Permitidme analizar la bajada del paro desde una perspectiva totalmente diferente a la del gobierno, la del empleado precario, figura tan común y de moda en España, en la que a pesar de trabajar el sujeto sigue siendo y será cada vez más pobre, pasando de las privaciones multidimensionales en las que no son accesibles ciertos bienes de consumo no precisamente de lujo, a la pobreza relativa con problemas al realizar la cesta de la compra y a este paso rozando la pobreza absoluta, o en román paladino, pasando hambre.

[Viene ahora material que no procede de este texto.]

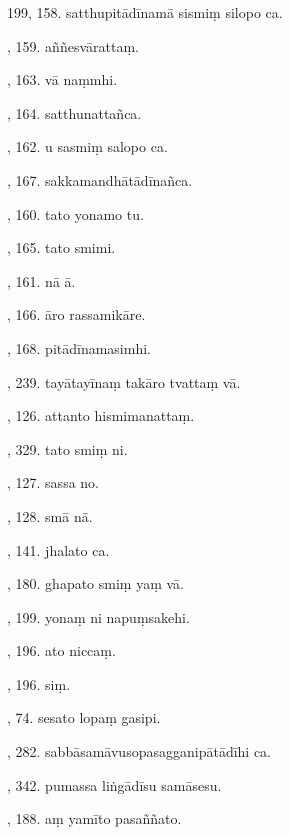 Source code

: 199, 158. satthupitādīnamā sismiṃ silopo ca.\hfill \pageref{sut:199}\par {}, 159. aññesvārattaṃ.\hfill \pageref{sut:200}\par {}, 163. vā naṃmhi.\hfill \pageref{sut:201}\par {}, 164. satthunattañca.\hfill \pageref{sut:202}\par {}, 162. u sasmiṃ salopo ca.\hfill \pageref{sut:203}\par {}, 167. sakkamandhātādīnañca.\hfill \pageref{sut:204}\par {}, 160. tato yonamo tu.\hfill \pageref{sut:205}\par {}, 165. tato smimi.\hfill \pageref{sut:206}\par {}, 161. nā ā.\hfill \pageref{sut:207}\par {}, 166. āro rassamikāre.\hfill \pageref{sut:208}\par {}, 168. pitādīnamasimhi.\hfill \pageref{sut:209}\par {}, 239. tayātayīnaṃ takāro tvattaṃ vā.\hfill \pageref{sut:210}\par {}, 126. attanto hismimanattaṃ.\hfill \pageref{sut:211}\par {}, 329. tato smiṃ ni.\hfill \pageref{sut:212}\par {}, 127. sassa no.\hfill \pageref{sut:213}\par {}, 128. smā nā.\hfill \pageref{sut:214}\par {}, 141. jhalato ca.\hfill \pageref{sut:215}\par {}, 180. ghapato smiṃ yaṃ vā.\hfill \pageref{sut:216}\par {}, 199. yonaṃ ni napuṃsakehi.\hfill \pageref{sut:217}\par {}, 196. ato niccaṃ.\hfill \pageref{sut:218}\par {}, 196. siṃ.\hfill \pageref{sut:219}\par {}, 74. sesato lopaṃ gasipi.\hfill \pageref{sut:220}\par {}, 282. sabbāsamāvusopasagganipātādīhi ca.\hfill \pageref{sut:221}\par {}, 342. pumassa liṅgādīsu samāsesu.\hfill \pageref{sut:222}\par {}, 188. aṃ yamīto pasaññato.\hfill \pageref{sut:223}\par \noindent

La otra mañana desayunamos los indicadores manipulados como de costumbre, esta vez le tocaron a las cifras del desempleo. Decía el Ministro de Hacienda Montoro esa misma mañana en A3 a Susana Griso que Mariano Rajoy promete crear 3 millones de puestos de trabajo, nada más y nada menos. Han conseguido bajar el porcentaje un poquito y están crecidos.
Si los creara, que lo dudo mucho ya que el sistema necesita sobre un 20% de desempleo estructural que mantenga a la baja los salarios, mediante el juego de oferta y demanda (ejército industrial de reserva que diría Marx) y tener a trabajadores en cola mendigando un puesto de trabajo siempre es muy beneficioso para el que paga un sueldo, no así para el que lo cobra y teme dejar de cobrarlo claro. Si los creara repito, serían en todo caso 3 millones de puestos de trabajo precarios que se podrían conseguir fácilmente creando condiciones idóneas para el despido de entorno 1,5 millones de personas contratadas a jornada completa de 40h  (y el gobierno recibe un buen porcentaje de cada indemnización por despido) y facilitando luego más si cabe la contratación a jornada parcial a 20h o 12h (o menos) con tendencia salarial muy a la baja y como viene siendo, dando bonificaciones fiscales a las empresas (lo que se traduce en menos aportaciones a la Seguridad Social). El modelo capitalista "a lo yankee" que se vislumbra, traducido de la neolengua como " flexibilizar el mercado laboral", sin duda permitiría reducir notablemente el paro, más aún si eliminan de un plumazo las regulaciones laborales, cargándose los convenios colectivos, un gran adelanto en las reivindicaciones de la patronal y el mundo del liberalismo económico amante de la "mano invisible" y el  "Laissez-Faire". Estos a su vez se llenarían la boca diciendo que crean empleo, pero sin esperanzas de mejoría, sino todo lo contrario como es lógico, para la clase trabajadora.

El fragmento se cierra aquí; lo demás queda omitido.